Формирование института государственной службы во Франции XIII–XV веков. - Сусанна Карленовна Цатурова
Шрифт:
Интервал:
Закладка:
Здесь мы переходим к третьему универсальному по своему характеру правилу секретности, согласно которому строго запрещалось разглашать различные мнения, высказываемые в ходе обсуждений и вынесения приговоров. Он появился в фундаментальном для парламентской корпорации ордонансе от 11 марта 1345 г., где в нескольких статьях фигурирует категоричный запрет разглашать и пересказывать, кто из парламентариев какого мнения придерживался, не упоминать имен при обсуждении приговоров и пресекать любые попытки нарушить секретность[1644]. И надо заметить, что такие поползновения внимательно отслеживались и строго пресекались в Парламенте, тем более что обсуждения проходили там достаточно бурно, и голоса нередко делились почти пополам[1645]. Показательно, что секретарям запрещалось вписывать в протоколы заседаний Совета факт наличия разных мнений, высказываемых в ходе обсуждения и вынесения решений[1646]. Этот принцип секретности обсуждений укреплял парламентскую корпорацию, защищая от давления извне и внушая уважение к верховному суду, а в плане становления королевского судопроизводства он способствовал утверждению образа непредвзятости и единодушия судей.
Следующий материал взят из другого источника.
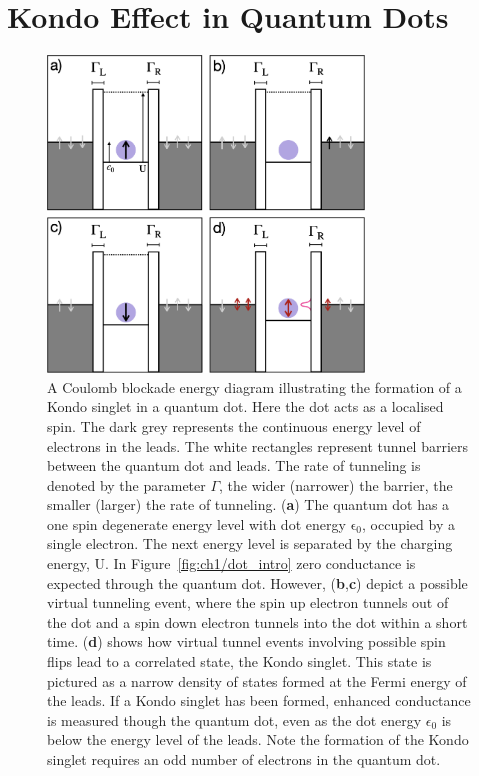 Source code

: \afterpage{\clearpage}
\section{Kondo Effect in Quantum Dots}

\begin{figure}[!hbt]
  \begin{center}
    \includegraphics[width=0.75\textwidth]{figures/ch2/crop_FiguresMaster.010.png}
    \caption[Kondo effect in a quantum dot: Coulomb blockade energy diagrams]{\label{fig:ch2/kondo_dot_diagram} 
    A Coulomb blockade energy diagram illustrating the formation of a Kondo singlet in a quantum dot. Here the dot acts as a localised spin. The dark grey represents the continuous energy level of electrons in the leads. The white rectangles represent tunnel barriers between the quantum dot and leads. The rate of tunneling is denoted by the parameter $\Gamma$, the wider (narrower) the barrier, the smaller (larger) the rate of tunneling. (\textbf{a}) The quantum dot has a one spin degenerate energy level with dot energy $\mathrm{\epsilon_0}$, occupied by a single electron. The next energy level is separated by the charging energy, $\mathrm{U}$. In Figure~\ref{fig:ch1/dot_intro} zero conductance is expected through the quantum dot. However, (\textbf{b},\textbf{c}) depict a possible virtual tunneling event, where the spin up electron tunnels out of the dot and a spin down electron tunnels into the dot within a short time. (\textbf{d}) shows how virtual tunnel events involving possible spin flips lead to a correlated state, the Kondo singlet. This state is pictured as a narrow density of states formed at the Fermi energy of the leads. If a Kondo singlet has been formed, enhanced conductance is measured though the quantum dot, even as the dot energy $\epsilon_0$ is below the energy level of the leads. Note the formation of the Kondo singlet requires an odd number of electrons in the quantum dot.
      }
  \end{center}
\end{figure}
Таким образом, принцип секретности в Парламенте преследовал и специфические задачи, а именно, формирование образа независимого правосудия и защиту репутации судей[1647]. Именно в этом контексте следует рассматривать такую норму дисциплины, которая существовала только в данной инстанции. Речь идет о запрете впускать в находившийся в помещении суда буфет любых посторонних лиц. Эта норма появилась достаточно рано — в ордонансе о Парламенте от 17 ноября 1318 г.: отдельная статья запрещала чиновникам верховного суда «есть и пить вместе с тяжущимися сторонами и даже с адвокатами, ибо слишком большая вольность порождает большое зло». С тех пор эта норма регулярно повторялась в королевских указах, причем обосновывалась «защитой великой чести Суда во избежание подозрений или предположений о зле»[1648]. И она ревностно соблюдалась в Парламенте, где строго пресекали попойки, особенно в присутствии посторонних лиц, которые в разгар веселья «могли узнать секреты к ущербу и скандалу Суда»[1649]. Такой запрет служил защите авторитета и статуса суда и потому о нем нередко упоминает Жувеналь в своих наставлениях судьям[1650].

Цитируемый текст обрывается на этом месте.